Inspired by Nobel Prize winning theoretical physicist Robert Laughlin’s explanation of bound states in his book A Different Universe, Ssempijja has been exchanging ideas with physicists at the Cavendish Laboratory on real or perceived limitations to knowing and imagining, whether in physics, art or society, and about potential ways of re-imagining.
This event is free to attend and open to all. To reserve a place please email alumni@girton.cam.ac.uk or call +44 (0)1223 764 935.
Robert Ssempijja
Ugandan artist, dancer and researcher Robert Ssempijja was selected as Cavendish Arts Science Fellow at Girton College 2023-24, from an international open call.
His work draws on connections at a sensual and sensory level to explore things that spoken language cannot always explain, and that are too difficult talk about out loud. He explores the past, present and future in order to re-imagine traditional narratives, and aims to share experiences to take viewers on journeys of self-discovery while confronting decolonial questions about the nature of home and belonging.
Ssempijja has worked with choreographers including Christoph Winkler (Germany), Nora Chipaumire (New York/Zimbabwe) and Qudus Onikeku (Nigeria), dance companies and festivals across three continents, combining Ugandan traditional dance, breakdance and contemporary dance to develop new aesthetics and art forms.
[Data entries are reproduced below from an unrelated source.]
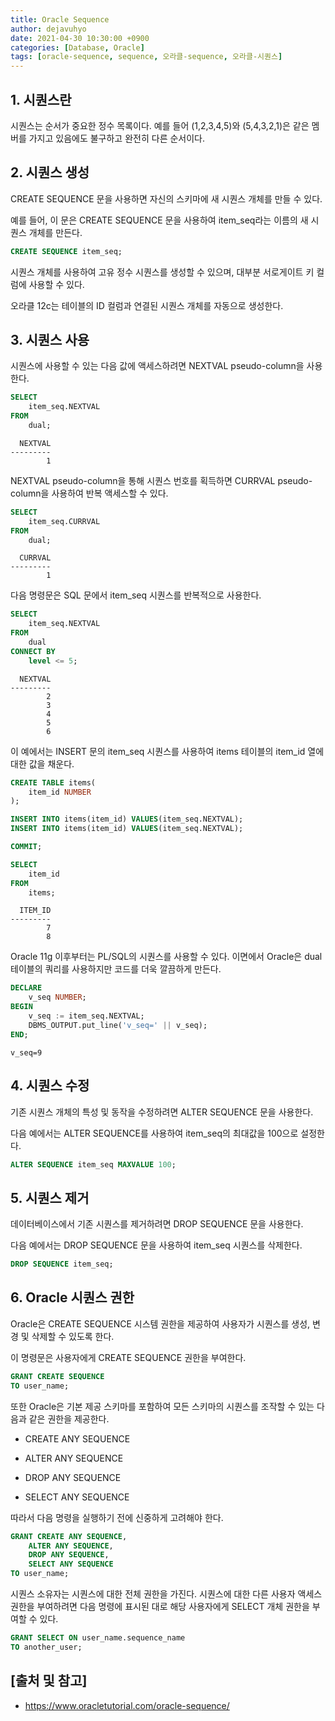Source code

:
 ```yaml
---
title: Oracle Sequence
author: dejavuhyo
date: 2021-04-30 10:30:00 +0900
categories: [Database, Oracle]
tags: [oracle-sequence, sequence, 오라클-sequence, 오라클-시퀀스]
---
```


## 1. 시퀀스란
시퀀스는 순서가 중요한 정수 목록이다. 예를 들어 (1,2,3,4,5)와 (5,4,3,2,1)은 같은 멤버를 가지고 있음에도 불구하고 완전히 다른 순서이다.

## 2. 시퀀스 생성
CREATE SEQUENCE 문을 사용하면 자신의 스키마에 새 시퀀스 개체를 만들 수 있다.

예를 들어, 이 문은 CREATE SEQUENCE 문을 사용하여 item_seq라는 이름의 새 시퀀스 개체를 만든다.

```sql
CREATE SEQUENCE item_seq;
```

시퀀스 개체를 사용하여 고유 정수 시퀀스를 생성할 수 있으며, 대부분 서로게이트 키 컬럼에 사용할 수 있다.

오라클 12c는 테이블의 ID 컬럼과 연결된 시퀀스 개체를 자동으로 생성한다.

## 3. 시퀀스 사용
시퀀스에 사용할 수 있는 다음 값에 액세스하려면 NEXTVAL pseudo-column을 사용한다.

```sql
SELECT
    item_seq.NEXTVAL
FROM
    dual;
```

```text
  NEXTVAL
---------
        1
```

NEXTVAL pseudo-column을 통해 시퀀스 번호를 획득하면 CURRVAL pseudo-column을 사용하여 반복 액세스할 수 있다.

```sql
SELECT
    item_seq.CURRVAL
FROM
    dual;
```

```text
  CURRVAL
---------
        1
```

다음 명령문은 SQL 문에서 item_seq 시퀀스를 반복적으로 사용한다.

```sql
SELECT
    item_seq.NEXTVAL
FROM
    dual
CONNECT BY
    level <= 5;
```

```text
  NEXTVAL
---------
        2
        3
        4
        5
        6
```

이 예에서는 INSERT 문의 item_seq 시퀀스를 사용하여 items 테이블의 item_id 열에 대한 값을 채운다.

```sql
CREATE TABLE items(
    item_id NUMBER
);

INSERT INTO items(item_id) VALUES(item_seq.NEXTVAL);
INSERT INTO items(item_id) VALUES(item_seq.NEXTVAL);

COMMIT;

SELECT
    item_id
FROM
    items;
```

```text
  ITEM_ID
---------
        7
        8
```

Oracle 11g 이후부터는 PL/SQL의 시퀀스를 사용할 수 있다. 이면에서 Oracle은 dual 테이블의 쿼리를 사용하지만 코드를 더욱 깔끔하게 만든다.

```sql
DECLARE
    v_seq NUMBER;
BEGIN
    v_seq := item_seq.NEXTVAL;
    DBMS_OUTPUT.put_line('v_seq=' || v_seq);
END;
```

```text
v_seq=9
```

## 4. 시퀀스 수정
기존 시퀀스 개체의 특성 및 동작을 수정하려면 ALTER SEQUENCE 문을 사용한다.

다음 예에서는 ALTER SEQUENCE를 사용하여 item_seq의 최대값을 100으로 설정한다.

```sql
ALTER SEQUENCE item_seq MAXVALUE 100;
```

## 5. 시퀀스 제거
데이터베이스에서 기존 시퀀스를 제거하려면 DROP SEQUENCE 문을 사용한다.

다음 예에서는 DROP SEQUENCE 문을 사용하여 item_seq 시퀀스를 삭제한다.

```sql
DROP SEQUENCE item_seq;
```

## 6. Oracle 시퀀스 권한
Oracle은 CREATE SEQUENCE 시스템 권한을 제공하여 사용자가 시퀀스를 생성, 변경 및 삭제할 수 있도록 한다.

이 명령문은 사용자에게 CREATE SEQUENCE 권한을 부여한다.

```sql
GRANT CREATE SEQUENCE
TO user_name;
```

또한 Oracle은 기본 제공 스키마를 포함하여 모든 스키마의 시퀀스를 조작할 수 있는 다음과 같은 권한을 제공한다.

* CREATE ANY SEQUENCE

* ALTER ANY SEQUENCE

* DROP ANY SEQUENCE

* SELECT ANY SEQUENCE

따라서 다음 명령을 실행하기 전에 신중하게 고려해야 한다.

```sql
GRANT CREATE ANY SEQUENCE,
    ALTER ANY SEQUENCE,
    DROP ANY SEQUENCE,
    SELECT ANY SEQUENCE
TO user_name;
```

시퀀스 소유자는 시퀀스에 대한 전체 권한을 가진다. 시퀀스에 대한 다른 사용자 액세스 권한을 부여하려면 다음 명령에 표시된 대로 해당 사용자에게 SELECT 개체 권한을 부여할 수 있다.

```sql
GRANT SELECT ON user_name.sequence_name 
TO another_user;
```

## [출처 및 참고]
* <https://www.oracletutorial.com/oracle-sequence/>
He uses movement to delve deep into the secrets hidden within our bodies, seeking to access new realms of information through the use of time, space and body. His work looks to reshape rhythms and redefine how we see ourselves, our community and our world. (Photo by Franke Jacob).
The Cavendish Arts Science (CAS) Fellowship
The annual Cavendish Arts Science Fellowship is delivered through a partnership between Girton College and Cavendish Arts Science, an initiative of the Cavendish Laboratory for Physics, thanks to the vision and generous support of Girton alumna Dr Una Ryan OBE (1963).
The Fellowship is designed to support artists to develop thought-provoking ideas through engagement with physicists and those in other fields, and experiment with new approaches to their practice that are transformative and push boundaries.
The Cavendish Arts Science Fellowship at Girton College is a unique collaborative opportunity open to artists internationally and not confined to any single aesthetic, theme or medium. CAS Fellows are supported to spend one year immersing themselves in conversations with a wide range of physicists at the Cavendish Laboratory and engaging with Fellows of various disciplines at Girton College during their residency period in Cambridge.
Previous CAS Fellows include experimental filmmaker Logan Dandridge, who brought specific interests in memory, non-linear time and Black experience, and artist and composer Ain Bailey, who brought an interest in multi-channel sound, architectural acoustics and the constellation of sounds that form individual and community identities.
The Cavendish Arts Science programme creates collective encounters between art and science that explore the world, our humanity, and our place in the world. It creates new spaces to re-imagine material and immaterial universes and supports artistic work that questions traditional centring of voices and ways of knowing.